I get it but Berlin Strings has only 8 vl1 and 6 vl2. Hardly enough for symphonic writing. Somehow I thought the Arks would remedy this by giving us a proper-size string section with the normal layout instead of things like unison violas and celli.


----------



## dcoscina (Dec 11, 2016)

mwarsell said:


> I get it but Berlin Strings has only 8 vl1 and 6 vl2. Hardly enough for symphonic writing. Somehow I thought the Arks would remedy this by giving us a proper-size string section with the normal layout instead of things like unison violas and celli.


I think the work around is dial way down on the close mic for the celli or viola, load up the same patch and do the opposite so you have more of a pure section sound rather than a blended one. 

I think it's fine- even with the Project Sam stuff, if I write using those combi sections and have to transcribe it for real orchestra, I know how to do that pretty quickly. to some folks who don't have the formal training or experience with orchestras, I can see this could present a problem should they need to transfer their Albion or Ark or Symphobia track to be performed by a real group. sort of a separate topic however.


----------



## mwarsell (Dec 11, 2016)

Yeah, just realized they have separate close mics. Does it have this for all groups? Can we do this with the 24 violins? 12 vl1 and 12 vl2?


----------



## Vastman (Dec 11, 2016)

Fer said:


> while hearing the patch gallery video those super dark colours of John Williams war of the worlds ost came to my mind...



I think you nailed it pretty good, to my ears!


----------



## NoamL (Dec 11, 2016)

@mwarsell has a point

a typical filmscoring orchestra would be


woodwinds a2 or a3, which is exactly what Berlin Woodwinds provides you
brass 4/3/3/1, which is what Berlin Brass provides (it even allows you to build larger ensembles up to an epic 8/6/6/1)
and strings somewhere around 16/14/12/10/8. Which is what Berlin Strings _*doesn't*_ do. In fact, the band is about half the size.
I know they chose a smaller ensemble to be able to have higher detail in the sampling process, but the comparative smallness of the strings really sticks out to me in "All-Berlin" mockups for example consider this piece (by @FriFlo)

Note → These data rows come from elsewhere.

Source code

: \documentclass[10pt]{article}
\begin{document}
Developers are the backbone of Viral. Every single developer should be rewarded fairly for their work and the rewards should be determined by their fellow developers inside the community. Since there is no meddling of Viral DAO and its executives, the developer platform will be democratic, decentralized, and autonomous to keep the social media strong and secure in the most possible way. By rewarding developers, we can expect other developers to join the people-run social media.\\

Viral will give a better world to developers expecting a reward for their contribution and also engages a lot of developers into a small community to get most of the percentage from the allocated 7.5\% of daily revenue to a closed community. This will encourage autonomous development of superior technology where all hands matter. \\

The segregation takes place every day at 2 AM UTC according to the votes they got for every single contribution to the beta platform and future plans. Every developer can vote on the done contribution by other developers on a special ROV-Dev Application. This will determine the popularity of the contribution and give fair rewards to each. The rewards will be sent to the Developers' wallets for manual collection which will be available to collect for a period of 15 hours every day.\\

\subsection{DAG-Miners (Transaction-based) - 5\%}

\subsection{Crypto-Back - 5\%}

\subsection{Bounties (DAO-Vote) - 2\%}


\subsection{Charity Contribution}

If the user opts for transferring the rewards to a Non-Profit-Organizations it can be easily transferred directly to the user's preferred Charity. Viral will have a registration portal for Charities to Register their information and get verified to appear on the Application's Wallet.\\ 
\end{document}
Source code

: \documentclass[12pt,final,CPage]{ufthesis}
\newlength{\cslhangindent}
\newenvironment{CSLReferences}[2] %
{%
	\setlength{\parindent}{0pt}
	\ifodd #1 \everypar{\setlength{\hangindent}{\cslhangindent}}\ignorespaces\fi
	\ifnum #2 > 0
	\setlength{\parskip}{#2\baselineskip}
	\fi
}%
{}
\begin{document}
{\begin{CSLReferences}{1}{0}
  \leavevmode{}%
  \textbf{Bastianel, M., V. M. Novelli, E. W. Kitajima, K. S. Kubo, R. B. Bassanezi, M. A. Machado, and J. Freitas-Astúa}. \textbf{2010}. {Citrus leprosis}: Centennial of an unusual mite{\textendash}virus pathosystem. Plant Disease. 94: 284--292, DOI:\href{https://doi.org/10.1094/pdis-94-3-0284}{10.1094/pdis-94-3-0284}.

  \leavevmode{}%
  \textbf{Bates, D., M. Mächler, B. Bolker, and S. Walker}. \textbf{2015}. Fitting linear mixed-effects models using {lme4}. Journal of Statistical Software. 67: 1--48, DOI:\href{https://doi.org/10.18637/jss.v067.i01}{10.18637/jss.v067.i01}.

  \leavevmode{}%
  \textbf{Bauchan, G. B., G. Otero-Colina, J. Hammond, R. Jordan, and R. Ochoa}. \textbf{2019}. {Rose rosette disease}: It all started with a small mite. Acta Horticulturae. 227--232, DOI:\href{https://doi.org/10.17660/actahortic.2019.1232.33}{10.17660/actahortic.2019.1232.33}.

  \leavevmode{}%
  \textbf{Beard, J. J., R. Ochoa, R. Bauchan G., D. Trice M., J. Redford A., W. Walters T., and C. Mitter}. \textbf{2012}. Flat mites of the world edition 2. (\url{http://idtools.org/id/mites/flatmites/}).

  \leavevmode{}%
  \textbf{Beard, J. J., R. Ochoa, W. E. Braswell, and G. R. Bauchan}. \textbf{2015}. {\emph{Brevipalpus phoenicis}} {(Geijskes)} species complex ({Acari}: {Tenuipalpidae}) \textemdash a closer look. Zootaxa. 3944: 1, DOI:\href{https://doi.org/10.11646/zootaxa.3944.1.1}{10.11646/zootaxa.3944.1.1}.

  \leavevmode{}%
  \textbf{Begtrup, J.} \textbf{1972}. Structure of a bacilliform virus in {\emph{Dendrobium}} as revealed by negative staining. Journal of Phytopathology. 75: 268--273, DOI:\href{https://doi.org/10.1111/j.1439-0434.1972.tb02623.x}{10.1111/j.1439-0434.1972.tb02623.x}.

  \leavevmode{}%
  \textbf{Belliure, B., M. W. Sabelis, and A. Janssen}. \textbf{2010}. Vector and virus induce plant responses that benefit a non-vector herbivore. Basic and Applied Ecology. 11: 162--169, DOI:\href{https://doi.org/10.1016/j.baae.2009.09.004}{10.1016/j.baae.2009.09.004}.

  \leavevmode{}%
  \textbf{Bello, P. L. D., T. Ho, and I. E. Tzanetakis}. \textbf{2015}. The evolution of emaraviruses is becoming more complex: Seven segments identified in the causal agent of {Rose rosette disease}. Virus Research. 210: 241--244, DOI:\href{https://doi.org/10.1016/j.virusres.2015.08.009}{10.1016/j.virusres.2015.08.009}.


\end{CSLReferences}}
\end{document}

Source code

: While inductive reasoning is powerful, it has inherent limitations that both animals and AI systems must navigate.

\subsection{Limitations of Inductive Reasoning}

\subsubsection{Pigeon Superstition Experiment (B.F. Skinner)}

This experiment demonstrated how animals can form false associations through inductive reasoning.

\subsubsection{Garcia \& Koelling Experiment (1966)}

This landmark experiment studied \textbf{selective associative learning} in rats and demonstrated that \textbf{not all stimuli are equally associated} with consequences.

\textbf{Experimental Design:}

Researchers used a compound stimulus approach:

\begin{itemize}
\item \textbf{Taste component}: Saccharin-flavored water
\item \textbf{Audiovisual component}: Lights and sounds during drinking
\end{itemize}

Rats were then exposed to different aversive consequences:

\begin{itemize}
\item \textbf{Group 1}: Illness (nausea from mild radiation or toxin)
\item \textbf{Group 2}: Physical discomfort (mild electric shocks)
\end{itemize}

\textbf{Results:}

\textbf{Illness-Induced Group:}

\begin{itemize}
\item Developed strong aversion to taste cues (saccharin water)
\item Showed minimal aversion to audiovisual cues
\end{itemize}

(The mockup and composition are excellent, of course!)

A much larger string lineup with all of Berlin's brushes, maybe call it Berlin Strings Vol 2, would be a very interesting product.


----------



## benmrx (Dec 11, 2016)

To me, this just screams Elfman/Burton animations. Those keys, peculiar brass, choirs... so good.


----------



## DSmolken (Dec 11, 2016)

Or even well-produced alt-R&B and trapsoul, which often uses somewhat quirky samples of instruments being played softly.


----------



## jamwerks (Dec 11, 2016)

NoamL said:


> A much larger string lineup with all of Berlin's brushes, maybe call it Berlin Strings Vol 2, would be a very interesting product.


This!


----------



## Vastman (Dec 11, 2016)

Given the issues raised about Berlin Strings and it's high cost, hopefully OT will revisit this library, correct the outstanding issues so many have mentioned and just add a much larger string lineup with all of their brushes... seems to me they are at a point where they have some breathing space and could do this...

It would be in line with their otherwise excellent attention to detail...


----------



## Pianolando (Dec 11, 2016)

NoamL said:


> A much larger string lineup with all of Berlin's brushes, maybe call it Berlin Strings Vol 2, would be a very interesting product.



Or just one more, add-on, string orchestra with roughly the same sizes as Berlin strings, but different players... Then they both could be layered for a more Hollywood sounding, huge, string section, and you would have true divisi, LASS-style. That would be a dream come true!

That being said, I totally love Berlin Strings as they are right now as well! Haven't encountered any Contrabass problems, but maybe that's because I rarely use them in a high register.


----------



## mwarsell (Dec 11, 2016)

True, Berlin Strings vol 2. either with new players and keeping it small, ie similar to vol. 1 (so people can combine vol. 1 and 2) or then a normal-sized string section, which can be augmented with vol 1. for even fuller sound.


----------



## Lode_Runner (Dec 12, 2016)

benmrx said:


> To me, this just screams Elfman/Burton animations. Those keys, peculiar brass, choirs... so good.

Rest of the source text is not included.